_WHAT TO PRODUCE_
Go through the data below and copy each line that includes "Iteration".

..............................

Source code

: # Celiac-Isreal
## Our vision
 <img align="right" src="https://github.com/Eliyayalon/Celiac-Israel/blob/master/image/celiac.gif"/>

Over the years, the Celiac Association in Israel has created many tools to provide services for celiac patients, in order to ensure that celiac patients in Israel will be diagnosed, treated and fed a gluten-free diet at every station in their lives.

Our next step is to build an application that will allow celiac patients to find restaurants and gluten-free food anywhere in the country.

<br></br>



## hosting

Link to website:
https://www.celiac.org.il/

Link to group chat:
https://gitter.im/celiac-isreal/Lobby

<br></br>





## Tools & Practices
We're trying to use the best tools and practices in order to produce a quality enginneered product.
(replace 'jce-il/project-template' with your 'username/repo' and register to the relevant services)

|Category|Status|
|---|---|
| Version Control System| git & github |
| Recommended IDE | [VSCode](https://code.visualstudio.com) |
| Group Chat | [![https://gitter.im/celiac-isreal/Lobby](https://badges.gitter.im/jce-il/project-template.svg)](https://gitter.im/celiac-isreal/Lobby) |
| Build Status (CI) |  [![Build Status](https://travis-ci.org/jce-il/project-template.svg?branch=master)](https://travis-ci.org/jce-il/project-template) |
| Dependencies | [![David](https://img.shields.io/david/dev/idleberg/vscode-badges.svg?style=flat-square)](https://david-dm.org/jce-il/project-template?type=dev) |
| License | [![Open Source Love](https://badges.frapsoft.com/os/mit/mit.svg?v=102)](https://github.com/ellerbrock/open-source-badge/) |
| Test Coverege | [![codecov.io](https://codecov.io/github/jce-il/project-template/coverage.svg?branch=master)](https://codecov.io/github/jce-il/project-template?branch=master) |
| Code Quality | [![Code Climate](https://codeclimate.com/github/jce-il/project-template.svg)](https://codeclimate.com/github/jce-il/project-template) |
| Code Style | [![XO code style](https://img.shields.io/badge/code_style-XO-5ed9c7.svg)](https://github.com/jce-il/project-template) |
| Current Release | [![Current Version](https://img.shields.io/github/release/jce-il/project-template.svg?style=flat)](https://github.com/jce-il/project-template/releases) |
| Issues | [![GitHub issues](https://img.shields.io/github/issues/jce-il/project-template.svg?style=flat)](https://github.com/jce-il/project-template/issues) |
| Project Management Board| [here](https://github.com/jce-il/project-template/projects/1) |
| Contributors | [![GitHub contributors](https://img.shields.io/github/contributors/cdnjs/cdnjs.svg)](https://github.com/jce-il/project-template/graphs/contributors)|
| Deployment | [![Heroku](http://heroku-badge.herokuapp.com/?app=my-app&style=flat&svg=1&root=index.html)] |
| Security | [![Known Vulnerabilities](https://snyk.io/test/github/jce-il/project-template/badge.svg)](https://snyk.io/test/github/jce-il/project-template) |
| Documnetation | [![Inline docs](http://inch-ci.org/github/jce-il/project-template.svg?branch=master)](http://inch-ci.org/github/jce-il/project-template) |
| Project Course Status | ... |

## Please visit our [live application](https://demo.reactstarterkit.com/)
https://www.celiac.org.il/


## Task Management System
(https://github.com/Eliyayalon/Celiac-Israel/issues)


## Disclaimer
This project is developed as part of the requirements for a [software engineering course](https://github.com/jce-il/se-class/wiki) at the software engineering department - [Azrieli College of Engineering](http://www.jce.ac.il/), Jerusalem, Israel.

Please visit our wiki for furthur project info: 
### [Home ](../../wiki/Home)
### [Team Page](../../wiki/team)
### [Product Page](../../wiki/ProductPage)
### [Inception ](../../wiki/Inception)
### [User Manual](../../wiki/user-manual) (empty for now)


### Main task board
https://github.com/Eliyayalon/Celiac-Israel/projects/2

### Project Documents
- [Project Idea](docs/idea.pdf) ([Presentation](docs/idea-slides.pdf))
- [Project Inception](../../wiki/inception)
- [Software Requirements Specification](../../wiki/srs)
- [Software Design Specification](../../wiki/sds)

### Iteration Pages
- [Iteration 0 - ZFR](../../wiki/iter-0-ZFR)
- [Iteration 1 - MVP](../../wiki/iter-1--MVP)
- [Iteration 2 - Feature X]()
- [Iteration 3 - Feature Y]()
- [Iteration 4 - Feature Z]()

..............................

_ANSWER SECTION_
### Iteration Pages
- [Iteration 0 - ZFR](../../wiki/iter-0-ZFR)
- [Iteration 1 - MVP](../../wiki/iter-1--MVP)
- [Iteration 2 - Feature X]()
- [Iteration 3 - Feature Y]()
- [Iteration 4 - Feature Z]()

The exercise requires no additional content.